Urban Development Corporations — Schedule 7, paragraph 36 26. Paragraph 36 of Schedule 7 confers a narrow Henry VIII power subject only to negative procedure. Both due to the restricted nature of the power and for the reason given in paragraph 89 of the memorandum, this is not inappropriate.

Transfer schemes: tax provisions — Schedule 13, paragraph 45 27. Paragraph 45 of Schedule 13 enables the Treasury by regulations subject to negative procedure substantially to re-write the provisions of Schedule 13, which relate to tax provisions for transfer schemes. As the power concerns taxation only, the parliamentary procedure is in the House of Commons only.

DELEGATED POWERS AND REGULATORY REFORM COMMITTEE 11

EUROPEAN COMMUNITIES (FINANCE) BILL 28. This money bill does not delegate legislative power.

HOUSE OF LORDS (AMENDMENT) BILL [HL] 29. This private member’s bill does not delegate legislative power.
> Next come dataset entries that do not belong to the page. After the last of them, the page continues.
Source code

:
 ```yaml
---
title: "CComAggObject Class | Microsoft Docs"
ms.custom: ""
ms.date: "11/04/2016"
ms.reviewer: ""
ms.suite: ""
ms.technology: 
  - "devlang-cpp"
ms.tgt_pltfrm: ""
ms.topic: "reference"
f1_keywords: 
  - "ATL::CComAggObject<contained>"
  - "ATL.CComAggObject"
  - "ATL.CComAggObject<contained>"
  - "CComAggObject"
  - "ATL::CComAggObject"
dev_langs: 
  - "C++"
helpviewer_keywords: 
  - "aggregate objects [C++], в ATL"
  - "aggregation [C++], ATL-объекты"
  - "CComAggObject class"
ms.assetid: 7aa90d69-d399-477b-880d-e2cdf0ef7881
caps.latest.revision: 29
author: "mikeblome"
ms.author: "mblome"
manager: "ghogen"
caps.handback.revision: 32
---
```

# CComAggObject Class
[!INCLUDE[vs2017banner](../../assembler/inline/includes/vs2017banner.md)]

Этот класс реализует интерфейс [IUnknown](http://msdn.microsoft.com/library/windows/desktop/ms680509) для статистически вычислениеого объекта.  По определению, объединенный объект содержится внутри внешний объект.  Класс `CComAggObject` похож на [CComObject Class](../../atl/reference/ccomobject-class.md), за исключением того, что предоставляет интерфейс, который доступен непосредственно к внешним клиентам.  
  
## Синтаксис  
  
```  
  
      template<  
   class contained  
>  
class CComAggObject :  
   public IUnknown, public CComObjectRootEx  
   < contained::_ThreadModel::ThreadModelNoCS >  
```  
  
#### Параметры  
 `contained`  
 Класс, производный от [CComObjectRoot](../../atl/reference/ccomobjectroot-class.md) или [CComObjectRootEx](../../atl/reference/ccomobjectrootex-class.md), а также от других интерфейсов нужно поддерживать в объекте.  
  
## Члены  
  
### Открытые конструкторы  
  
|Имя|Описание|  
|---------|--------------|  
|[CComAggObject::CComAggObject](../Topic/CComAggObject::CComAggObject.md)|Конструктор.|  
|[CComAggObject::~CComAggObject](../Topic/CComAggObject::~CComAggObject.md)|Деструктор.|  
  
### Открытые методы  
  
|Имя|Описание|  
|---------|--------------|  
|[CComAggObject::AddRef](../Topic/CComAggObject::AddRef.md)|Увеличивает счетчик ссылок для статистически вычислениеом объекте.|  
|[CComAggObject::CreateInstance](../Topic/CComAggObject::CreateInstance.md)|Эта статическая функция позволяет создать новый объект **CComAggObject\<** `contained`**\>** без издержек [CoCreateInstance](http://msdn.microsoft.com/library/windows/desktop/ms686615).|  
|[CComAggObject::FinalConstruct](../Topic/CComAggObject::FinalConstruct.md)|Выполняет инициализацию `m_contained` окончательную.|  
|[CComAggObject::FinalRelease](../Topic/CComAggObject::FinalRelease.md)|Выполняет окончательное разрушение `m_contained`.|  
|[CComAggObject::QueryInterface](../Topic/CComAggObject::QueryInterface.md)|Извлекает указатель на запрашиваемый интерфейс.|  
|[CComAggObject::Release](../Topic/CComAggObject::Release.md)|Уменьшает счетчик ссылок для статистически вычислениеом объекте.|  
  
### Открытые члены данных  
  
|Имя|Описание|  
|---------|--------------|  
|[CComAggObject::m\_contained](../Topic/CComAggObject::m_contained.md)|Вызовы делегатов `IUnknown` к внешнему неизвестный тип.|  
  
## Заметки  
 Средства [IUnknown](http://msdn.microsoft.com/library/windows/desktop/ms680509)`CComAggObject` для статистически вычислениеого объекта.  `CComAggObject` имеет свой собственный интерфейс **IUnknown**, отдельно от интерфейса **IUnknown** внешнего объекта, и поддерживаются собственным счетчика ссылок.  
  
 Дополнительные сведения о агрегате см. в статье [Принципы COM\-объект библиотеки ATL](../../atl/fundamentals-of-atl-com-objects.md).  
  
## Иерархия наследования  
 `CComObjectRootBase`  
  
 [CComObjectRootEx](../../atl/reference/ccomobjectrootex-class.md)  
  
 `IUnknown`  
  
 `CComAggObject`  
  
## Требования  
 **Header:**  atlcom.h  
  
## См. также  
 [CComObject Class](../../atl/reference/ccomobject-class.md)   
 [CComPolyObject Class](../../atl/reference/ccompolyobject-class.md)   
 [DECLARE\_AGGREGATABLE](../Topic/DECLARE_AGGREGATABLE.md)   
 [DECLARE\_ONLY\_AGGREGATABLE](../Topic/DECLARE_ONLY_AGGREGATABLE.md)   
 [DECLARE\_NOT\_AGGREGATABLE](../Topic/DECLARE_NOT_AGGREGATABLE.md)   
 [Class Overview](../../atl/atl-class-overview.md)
SALE OF STUDENT LOANS BILL 30. This bill enables rights to repayment of student loans to be sold. Clauses 4 and 5 amend the Secretary of State’s existing powers to make regulations about financial support for students. The exercise of the relevant powers is subject to either affirmative or negative procedure, at the option of the Secretary of State. Clause 8(3) to (5) amends the existing power of Welsh Ministers (which are less extensive than those of the Secretary of State). A memorandum from the Department for Innovation, Universities and Skills explains the amendment to existing powers, printed at Appendix 3. There is nothing in the delegations which we wish to draw to the attention of the House.

CHILD MAINTENANCE AND OTHER PAYMENTS BILL — GOVERNMENT AMENDMENTS 31. We reported on this bill in our 3rd Report (HL Paper 26). The Government have now invited us to consider several amendments to be moved in Grand Committee, now incorporated in the marshalled list (HL Bill 12—I). The Department for Work and Pensions has provided a supplementary memorandum on the amendments, printed at Appendix 4. 32. A number of the amendments change the status of the Child Maintenance and Enforcement Commission to that of a Crown body, but a Henry VIII power (amendment 68) provides for the Secretary of State, by order subject to affirmative resolution, to provide that the Commission ceases to be a Crown body. We do not regard this as inappropriate. 33. Another series of amendments (including amendment 157) makes further changes to the enforcement mechanisms in the Child Support Act 1991. The new provisions contain a number of regulation-making powers, all of them subject to affirmative resolution. The delegations are not inappropriate but we note that several of the powers concerned could, taken alone, appropriately have been made subject to the negative procedure. We do not however make and recommendation about this because it seems likely that a single set of regulations will cover all of the matters provided for in the new provisions and that this will be more convenient to the House than separate sets subject to different procedures. 12 DELEGATED POWERS AND REGULATORY REFORM COMMITTEE

34. There is nothing further in the amendments which we wish to draw to the attention of the House.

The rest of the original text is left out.